Mas el Sr. Binky no pudo persuadir a Merlín. Tal vez, si lograse renacer, querría volver a intentarlo. Pero no ahora. Su cuerpo estaba más flexible que nunca y se sentía como si estuviese hecho de goma. Quería dedicar el tiempo que le quedaba al patinaje artístico. Podría no tener otra oportunidad de dedicarse a esto. Por eso le había encontrado Binky en el Ártico.

“¡Ah!” dijo Suituno. “Fíjate en lo que está pasando en la mesa seis. La buscona que intentó subastar los tiempos verbales no tiene un céntimo partido por la mitad desde que la repudió Cascarrabias Finn. El tipo con el que está cenando debe haberla invitado. No tengo ni idea de quién es. ¿Por qué no tengo ni idea?”

“Le conoces bien,” dijo Ruperto. “Ese es el pirata Barbamocos. El que ahora se dedica a  combustibles, energías y otros recursos.”

¿Qué?

“Adivina por qué no le has reconocido.”

Resultó que Basiliska Plumapita había logrado interesar a Saladito Barbamocos y le había convencido para que cambiase su look. Puesto que no podía cerrar los ojos ni para descansar por miedo a que sus enemigos aprovechasen la ocasión y viniesen a por él, no podía mejor su aspecto descansando un poco que es como lo hacen la mayoría de las hadas buenas. Por lo tanto había hecho que un dentista le arreglase la dentadura y que varios cirujanos plásticos le inyectasen silicona en los labios. También se había afeitado la repugnante barba que utilizaba para limpiarse los mocos  y se había hecho arreglar la nariz. Ahora era recta y del tamaño correcto para su cara y ya no estaba continuamente sonándose. Su voz también había cambiado. Ahora era mucho más sexy.
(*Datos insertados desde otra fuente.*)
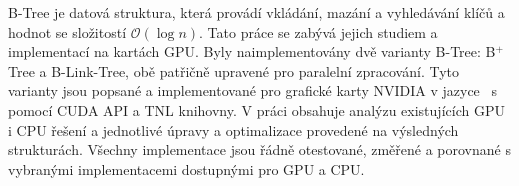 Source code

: B-Tree je datová struktura, která provádí vkládání, mazání a vyhledávání klíčů a hodnot se složitostí $\mathcal{O}(\log{n})$. Tato práce se zabývá jejich studiem a implementací na kartách GPU. Byly naimplementovány dvě varianty B-Tree: B$^+$Tree a B-Link-Tree, obě patřičně upravené pro paralelní zpracování. Tyto varianty jsou popsané a implementované pro grafické karty NVIDIA v jazyce \CC\ s pomocí CUDA API a TNL knihovny. V práci obsahuje analýzu existujících GPU i CPU řešení a jednotlivé úpravy a optimalizace provedené na výsledných strukturách. Všechny implementace jsou řádně otestované, změřené a porovnané s vybranými implementacemi dostupnými pro GPU a CPU.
“Ahora mismo está bajo un hechizo bellezón. Cada hora que pasa, se vuelve más atractivo,” explicó Ruperto. “Él cree que si mejora su imagen la gente se olvidará de quién era y cómo hizo su dinero. Cree que si es guapo y rico nadie le despreciará. Todos querrán ser como él. Quiere parecer un modelo para ser un modelo de rol.”

“¿Para jóvenes matones?”


“Saladito, ya parece que tienes veinte años menos,” suspiró Basiliska. “Y antes de que acabe la cena podrás acercarte a la mesa de Titania y saludarla para hacer que Oberón sienta celos. Ya sabes lo guapo que se cree que es.”


“Lo que voy a hacer es comprarle a esa tipa deprimida algo que beber,” dijo Saladito  apuntando a Adamina con el dedo. “¡Camarero! El vaso más grande y más caro de jugo de hierba de trigo disponible!" 

Un amorcillo de pelo rizado sacudió sus dorado rizos, batió sus blancas alas y revoloteó alrededor de la silla de Saladito.

                                 
“Soy Angelino, su sumiller. No recomendamos tomar jugo de hierba de trigo por la noche, señor. Es clorofila pura y la gente se altera tanto que no conviene.”

“El sumiller debería dejar que el pirata convide al hada del mercado libre a un vaso de zumo de hierba de trigo. Podría reaccionar y meter a ese maleante en la cárcel.”

“¡Oh, mira!” interrumpió Suituno. “Acaban de entregarle a Oberón su cuenta. Dieciséis mil euros mortales. Eso no es tan caro si consideras la cantidad de gente que ha comido en esa mesa y todos los gorrones que se han acercado a tomar postre y champán con la excusa de saludar a los reyes. Pero su esposa parece enfadada.”